--- HOW TO COMPLETE THIS TASK ---
Repeat exactly, please, the opening lines of the data below, through and including the line where "## 🔍 トラブルシューティング" sits.

--- LISTED ENTRIES ---
****************
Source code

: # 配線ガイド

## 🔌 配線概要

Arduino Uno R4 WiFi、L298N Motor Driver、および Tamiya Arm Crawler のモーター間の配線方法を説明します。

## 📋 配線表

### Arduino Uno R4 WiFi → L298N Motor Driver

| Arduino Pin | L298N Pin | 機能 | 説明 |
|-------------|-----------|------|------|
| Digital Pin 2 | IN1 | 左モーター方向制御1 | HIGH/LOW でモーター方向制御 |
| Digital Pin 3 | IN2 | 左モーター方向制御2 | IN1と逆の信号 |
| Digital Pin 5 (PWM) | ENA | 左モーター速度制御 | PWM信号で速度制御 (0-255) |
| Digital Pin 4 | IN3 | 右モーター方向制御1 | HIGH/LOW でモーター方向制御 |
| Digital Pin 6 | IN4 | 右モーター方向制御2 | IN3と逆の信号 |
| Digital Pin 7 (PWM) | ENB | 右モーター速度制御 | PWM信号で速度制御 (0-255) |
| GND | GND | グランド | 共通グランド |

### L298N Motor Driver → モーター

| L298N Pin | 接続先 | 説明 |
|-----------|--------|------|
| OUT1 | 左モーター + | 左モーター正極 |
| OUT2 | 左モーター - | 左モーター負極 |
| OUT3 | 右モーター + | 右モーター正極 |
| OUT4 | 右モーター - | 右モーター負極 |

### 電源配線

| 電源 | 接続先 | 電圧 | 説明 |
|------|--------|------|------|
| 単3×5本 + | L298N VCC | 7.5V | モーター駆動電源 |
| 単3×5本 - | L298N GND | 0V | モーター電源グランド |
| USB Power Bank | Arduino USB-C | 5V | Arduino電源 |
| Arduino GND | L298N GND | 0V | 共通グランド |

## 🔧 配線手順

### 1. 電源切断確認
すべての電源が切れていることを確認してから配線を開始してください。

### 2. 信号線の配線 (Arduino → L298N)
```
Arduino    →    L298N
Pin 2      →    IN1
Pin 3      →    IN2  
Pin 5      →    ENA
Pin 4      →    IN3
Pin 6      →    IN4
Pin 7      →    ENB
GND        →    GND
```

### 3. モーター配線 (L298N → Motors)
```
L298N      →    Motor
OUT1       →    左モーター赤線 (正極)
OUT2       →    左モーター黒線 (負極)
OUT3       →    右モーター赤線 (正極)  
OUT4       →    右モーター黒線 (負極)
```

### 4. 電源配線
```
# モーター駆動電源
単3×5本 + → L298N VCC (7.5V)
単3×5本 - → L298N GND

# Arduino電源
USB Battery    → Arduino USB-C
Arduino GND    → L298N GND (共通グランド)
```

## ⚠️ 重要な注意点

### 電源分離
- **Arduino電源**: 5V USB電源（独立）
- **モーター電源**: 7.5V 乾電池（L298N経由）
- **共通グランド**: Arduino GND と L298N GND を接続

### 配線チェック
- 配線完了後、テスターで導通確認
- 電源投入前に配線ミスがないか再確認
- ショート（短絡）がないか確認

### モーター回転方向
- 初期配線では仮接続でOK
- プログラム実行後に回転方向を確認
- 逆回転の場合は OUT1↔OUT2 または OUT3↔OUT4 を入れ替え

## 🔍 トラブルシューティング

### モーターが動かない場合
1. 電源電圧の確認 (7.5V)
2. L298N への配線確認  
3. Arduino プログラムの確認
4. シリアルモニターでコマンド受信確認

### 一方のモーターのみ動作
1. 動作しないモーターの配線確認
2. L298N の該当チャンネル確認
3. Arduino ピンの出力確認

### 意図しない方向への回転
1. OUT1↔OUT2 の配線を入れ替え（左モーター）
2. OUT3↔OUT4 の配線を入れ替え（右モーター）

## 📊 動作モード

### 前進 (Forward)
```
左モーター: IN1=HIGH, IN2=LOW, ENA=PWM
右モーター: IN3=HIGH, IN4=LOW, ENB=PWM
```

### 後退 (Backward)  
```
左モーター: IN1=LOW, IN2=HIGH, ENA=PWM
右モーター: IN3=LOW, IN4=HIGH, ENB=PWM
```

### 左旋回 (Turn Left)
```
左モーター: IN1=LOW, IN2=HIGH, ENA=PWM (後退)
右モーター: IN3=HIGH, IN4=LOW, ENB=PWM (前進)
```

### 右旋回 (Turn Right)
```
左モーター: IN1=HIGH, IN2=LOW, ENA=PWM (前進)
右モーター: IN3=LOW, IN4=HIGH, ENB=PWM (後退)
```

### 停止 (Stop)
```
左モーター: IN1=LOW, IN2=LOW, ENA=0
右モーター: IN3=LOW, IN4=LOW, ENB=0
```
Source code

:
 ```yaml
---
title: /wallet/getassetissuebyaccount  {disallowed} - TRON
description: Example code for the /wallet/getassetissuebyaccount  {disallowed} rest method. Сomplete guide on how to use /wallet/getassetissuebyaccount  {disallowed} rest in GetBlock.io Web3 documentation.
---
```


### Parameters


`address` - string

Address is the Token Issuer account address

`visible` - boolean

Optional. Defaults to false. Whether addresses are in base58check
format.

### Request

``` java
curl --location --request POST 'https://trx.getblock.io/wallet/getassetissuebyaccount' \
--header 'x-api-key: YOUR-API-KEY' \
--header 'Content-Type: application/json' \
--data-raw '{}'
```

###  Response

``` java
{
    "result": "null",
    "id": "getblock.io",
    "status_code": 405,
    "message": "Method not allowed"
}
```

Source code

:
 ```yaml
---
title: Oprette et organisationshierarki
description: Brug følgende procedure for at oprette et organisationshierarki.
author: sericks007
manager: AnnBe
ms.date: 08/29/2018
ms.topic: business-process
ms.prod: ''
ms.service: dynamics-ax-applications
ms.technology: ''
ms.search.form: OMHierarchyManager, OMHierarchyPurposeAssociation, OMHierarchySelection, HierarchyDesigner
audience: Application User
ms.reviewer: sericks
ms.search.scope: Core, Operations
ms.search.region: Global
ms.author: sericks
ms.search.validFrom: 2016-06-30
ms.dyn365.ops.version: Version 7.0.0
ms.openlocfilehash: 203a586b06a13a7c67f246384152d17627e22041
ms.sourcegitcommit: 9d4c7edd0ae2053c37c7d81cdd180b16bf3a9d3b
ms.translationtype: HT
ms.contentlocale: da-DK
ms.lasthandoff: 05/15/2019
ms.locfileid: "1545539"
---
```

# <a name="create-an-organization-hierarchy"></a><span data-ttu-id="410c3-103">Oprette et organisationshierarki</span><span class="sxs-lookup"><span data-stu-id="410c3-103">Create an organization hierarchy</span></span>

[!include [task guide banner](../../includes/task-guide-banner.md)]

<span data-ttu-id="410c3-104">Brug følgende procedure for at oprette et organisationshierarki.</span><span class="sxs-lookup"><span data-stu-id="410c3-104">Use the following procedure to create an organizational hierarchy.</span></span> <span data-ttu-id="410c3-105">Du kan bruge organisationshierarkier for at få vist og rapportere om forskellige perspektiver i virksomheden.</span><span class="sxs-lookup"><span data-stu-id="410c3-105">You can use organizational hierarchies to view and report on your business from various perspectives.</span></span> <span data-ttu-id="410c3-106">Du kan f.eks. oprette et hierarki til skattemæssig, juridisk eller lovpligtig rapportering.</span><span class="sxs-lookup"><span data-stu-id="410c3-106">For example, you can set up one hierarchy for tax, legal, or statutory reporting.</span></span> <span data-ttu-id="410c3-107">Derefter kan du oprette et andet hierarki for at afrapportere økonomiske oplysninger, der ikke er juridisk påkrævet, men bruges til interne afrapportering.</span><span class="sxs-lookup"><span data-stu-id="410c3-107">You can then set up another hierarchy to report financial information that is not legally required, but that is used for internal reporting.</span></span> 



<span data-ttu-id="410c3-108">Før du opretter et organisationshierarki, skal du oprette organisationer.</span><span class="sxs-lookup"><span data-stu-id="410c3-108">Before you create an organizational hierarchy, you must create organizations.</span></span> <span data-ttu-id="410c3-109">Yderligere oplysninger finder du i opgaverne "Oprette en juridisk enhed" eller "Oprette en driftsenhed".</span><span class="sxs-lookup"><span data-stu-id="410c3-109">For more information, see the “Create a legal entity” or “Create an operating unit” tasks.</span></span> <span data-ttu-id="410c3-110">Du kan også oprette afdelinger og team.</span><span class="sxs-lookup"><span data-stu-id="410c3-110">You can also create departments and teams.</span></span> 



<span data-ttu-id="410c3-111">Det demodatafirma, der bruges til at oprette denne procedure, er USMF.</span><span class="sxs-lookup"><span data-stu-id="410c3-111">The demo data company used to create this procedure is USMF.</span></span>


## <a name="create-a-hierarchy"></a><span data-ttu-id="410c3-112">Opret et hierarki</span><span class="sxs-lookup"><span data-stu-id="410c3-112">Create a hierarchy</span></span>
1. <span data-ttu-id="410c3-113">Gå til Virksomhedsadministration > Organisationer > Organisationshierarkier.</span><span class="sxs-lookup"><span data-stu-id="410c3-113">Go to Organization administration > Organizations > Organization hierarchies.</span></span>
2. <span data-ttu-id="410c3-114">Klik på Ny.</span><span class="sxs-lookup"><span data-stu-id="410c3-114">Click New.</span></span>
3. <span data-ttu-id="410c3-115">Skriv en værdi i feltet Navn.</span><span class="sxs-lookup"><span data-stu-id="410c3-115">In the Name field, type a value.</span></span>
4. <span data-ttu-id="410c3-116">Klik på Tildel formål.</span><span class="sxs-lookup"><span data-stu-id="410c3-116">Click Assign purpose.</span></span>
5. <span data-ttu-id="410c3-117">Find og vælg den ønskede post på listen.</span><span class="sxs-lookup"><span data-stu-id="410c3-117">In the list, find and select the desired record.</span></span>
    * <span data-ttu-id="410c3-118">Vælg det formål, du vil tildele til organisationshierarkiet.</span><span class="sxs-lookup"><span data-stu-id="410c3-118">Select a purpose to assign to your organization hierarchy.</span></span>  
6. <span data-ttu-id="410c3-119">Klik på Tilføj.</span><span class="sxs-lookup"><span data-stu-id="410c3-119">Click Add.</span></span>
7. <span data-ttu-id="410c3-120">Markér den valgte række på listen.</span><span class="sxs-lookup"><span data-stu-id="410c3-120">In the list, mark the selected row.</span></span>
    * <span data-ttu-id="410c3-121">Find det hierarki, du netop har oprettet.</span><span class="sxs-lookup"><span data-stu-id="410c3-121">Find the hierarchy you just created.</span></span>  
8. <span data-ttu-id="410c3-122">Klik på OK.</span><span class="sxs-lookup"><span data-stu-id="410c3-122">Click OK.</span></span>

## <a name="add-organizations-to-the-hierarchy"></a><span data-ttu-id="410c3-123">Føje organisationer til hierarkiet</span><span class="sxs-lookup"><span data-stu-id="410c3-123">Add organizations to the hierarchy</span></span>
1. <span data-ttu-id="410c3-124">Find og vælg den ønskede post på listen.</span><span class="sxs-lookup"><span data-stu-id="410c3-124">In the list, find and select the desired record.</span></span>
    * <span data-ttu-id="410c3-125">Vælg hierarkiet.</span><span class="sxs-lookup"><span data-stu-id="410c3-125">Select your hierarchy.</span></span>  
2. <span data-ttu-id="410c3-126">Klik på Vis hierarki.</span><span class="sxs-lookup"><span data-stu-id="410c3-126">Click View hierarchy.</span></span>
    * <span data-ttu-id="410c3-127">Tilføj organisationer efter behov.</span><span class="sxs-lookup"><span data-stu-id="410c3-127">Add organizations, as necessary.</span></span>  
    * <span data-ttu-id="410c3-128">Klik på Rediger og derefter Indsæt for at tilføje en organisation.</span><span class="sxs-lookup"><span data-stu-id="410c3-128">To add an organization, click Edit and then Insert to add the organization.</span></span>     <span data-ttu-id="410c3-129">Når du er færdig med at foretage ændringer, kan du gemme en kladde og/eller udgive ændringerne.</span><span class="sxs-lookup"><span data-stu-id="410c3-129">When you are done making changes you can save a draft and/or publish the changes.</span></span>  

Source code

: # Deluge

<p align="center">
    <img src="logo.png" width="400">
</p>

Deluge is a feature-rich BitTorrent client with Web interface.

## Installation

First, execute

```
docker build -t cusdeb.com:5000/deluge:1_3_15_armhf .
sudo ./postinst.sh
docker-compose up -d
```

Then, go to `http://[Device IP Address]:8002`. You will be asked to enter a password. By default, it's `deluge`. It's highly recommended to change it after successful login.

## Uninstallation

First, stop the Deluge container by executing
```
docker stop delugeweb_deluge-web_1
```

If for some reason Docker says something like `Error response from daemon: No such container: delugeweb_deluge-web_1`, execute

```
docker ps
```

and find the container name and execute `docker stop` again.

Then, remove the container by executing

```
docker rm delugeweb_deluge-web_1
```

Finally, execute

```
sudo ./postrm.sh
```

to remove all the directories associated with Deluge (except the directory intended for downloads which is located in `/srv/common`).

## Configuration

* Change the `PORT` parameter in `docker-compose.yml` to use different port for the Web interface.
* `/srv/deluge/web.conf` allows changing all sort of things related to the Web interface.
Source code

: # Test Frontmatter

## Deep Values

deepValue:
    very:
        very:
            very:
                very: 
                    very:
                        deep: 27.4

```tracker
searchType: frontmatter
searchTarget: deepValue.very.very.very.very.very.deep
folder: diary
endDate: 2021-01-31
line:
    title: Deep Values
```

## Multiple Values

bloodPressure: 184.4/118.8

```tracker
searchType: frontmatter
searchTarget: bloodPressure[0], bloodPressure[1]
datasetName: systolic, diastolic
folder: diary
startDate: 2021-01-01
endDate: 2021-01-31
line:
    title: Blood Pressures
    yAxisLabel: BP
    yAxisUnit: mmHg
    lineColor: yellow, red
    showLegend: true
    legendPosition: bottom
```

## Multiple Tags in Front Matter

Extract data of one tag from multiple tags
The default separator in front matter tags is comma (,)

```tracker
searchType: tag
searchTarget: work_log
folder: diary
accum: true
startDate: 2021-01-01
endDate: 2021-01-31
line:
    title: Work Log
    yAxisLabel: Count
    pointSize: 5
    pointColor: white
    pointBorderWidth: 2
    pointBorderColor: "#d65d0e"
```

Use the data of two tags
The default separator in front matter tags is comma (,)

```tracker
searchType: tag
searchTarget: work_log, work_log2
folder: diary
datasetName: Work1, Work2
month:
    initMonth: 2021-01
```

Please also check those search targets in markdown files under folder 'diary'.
****************
--- RESULT OF THIS EXERCISE ---
Source code

: # 配線ガイド

## 🔌 配線概要

Arduino Uno R4 WiFi、L298N Motor Driver、および Tamiya Arm Crawler のモーター間の配線方法を説明します。

## 📋 配線表

### Arduino Uno R4 WiFi → L298N Motor Driver

| Arduino Pin | L298N Pin | 機能 | 説明 |
|-------------|-----------|------|------|
| Digital Pin 2 | IN1 | 左モーター方向制御1 | HIGH/LOW でモーター方向制御 |
| Digital Pin 3 | IN2 | 左モーター方向制御2 | IN1と逆の信号 |
| Digital Pin 5 (PWM) | ENA | 左モーター速度制御 | PWM信号で速度制御 (0-255) |
| Digital Pin 4 | IN3 | 右モーター方向制御1 | HIGH/LOW でモーター方向制御 |
| Digital Pin 6 | IN4 | 右モーター方向制御2 | IN3と逆の信号 |
| Digital Pin 7 (PWM) | ENB | 右モーター速度制御 | PWM信号で速度制御 (0-255) |
| GND | GND | グランド | 共通グランド |

### L298N Motor Driver → モーター

| L298N Pin | 接続先 | 説明 |
|-----------|--------|------|
| OUT1 | 左モーター + | 左モーター正極 |
| OUT2 | 左モーター - | 左モーター負極 |
| OUT3 | 右モーター + | 右モーター正極 |
| OUT4 | 右モーター - | 右モーター負極 |

### 電源配線

| 電源 | 接続先 | 電圧 | 説明 |
|------|--------|------|------|
| 単3×5本 + | L298N VCC | 7.5V | モーター駆動電源 |
| 単3×5本 - | L298N GND | 0V | モーター電源グランド |
| USB Power Bank | Arduino USB-C | 5V | Arduino電源 |
| Arduino GND | L298N GND | 0V | 共通グランド |

## 🔧 配線手順

### 1. 電源切断確認
すべての電源が切れていることを確認してから配線を開始してください。

### 2. 信号線の配線 (Arduino → L298N)
```
Arduino    →    L298N
Pin 2      →    IN1
Pin 3      →    IN2  
Pin 5      →    ENA
Pin 4      →    IN3
Pin 6      →    IN4
Pin 7      →    ENB
GND        →    GND
```

### 3. モーター配線 (L298N → Motors)
```
L298N      →    Motor
OUT1       →    左モーター赤線 (正極)
OUT2       →    左モーター黒線 (負極)
OUT3       →    右モーター赤線 (正極)  
OUT4       →    右モーター黒線 (負極)
```

### 4. 電源配線
```
# モーター駆動電源
単3×5本 + → L298N VCC (7.5V)
単3×5本 - → L298N GND

# Arduino電源
USB Battery    → Arduino USB-C
Arduino GND    → L298N GND (共通グランド)
```

## ⚠️ 重要な注意点

### 電源分離
- **Arduino電源**: 5V USB電源（独立）
- **モーター電源**: 7.5V 乾電池（L298N経由）
- **共通グランド**: Arduino GND と L298N GND を接続

### 配線チェック
- 配線完了後、テスターで導通確認
- 電源投入前に配線ミスがないか再確認
- ショート（短絡）がないか確認

### モーター回転方向
- 初期配線では仮接続でOK
- プログラム実行後に回転方向を確認
- 逆回転の場合は OUT1↔OUT2 または OUT3↔OUT4 を入れ替え

## 🔍 トラブルシューティング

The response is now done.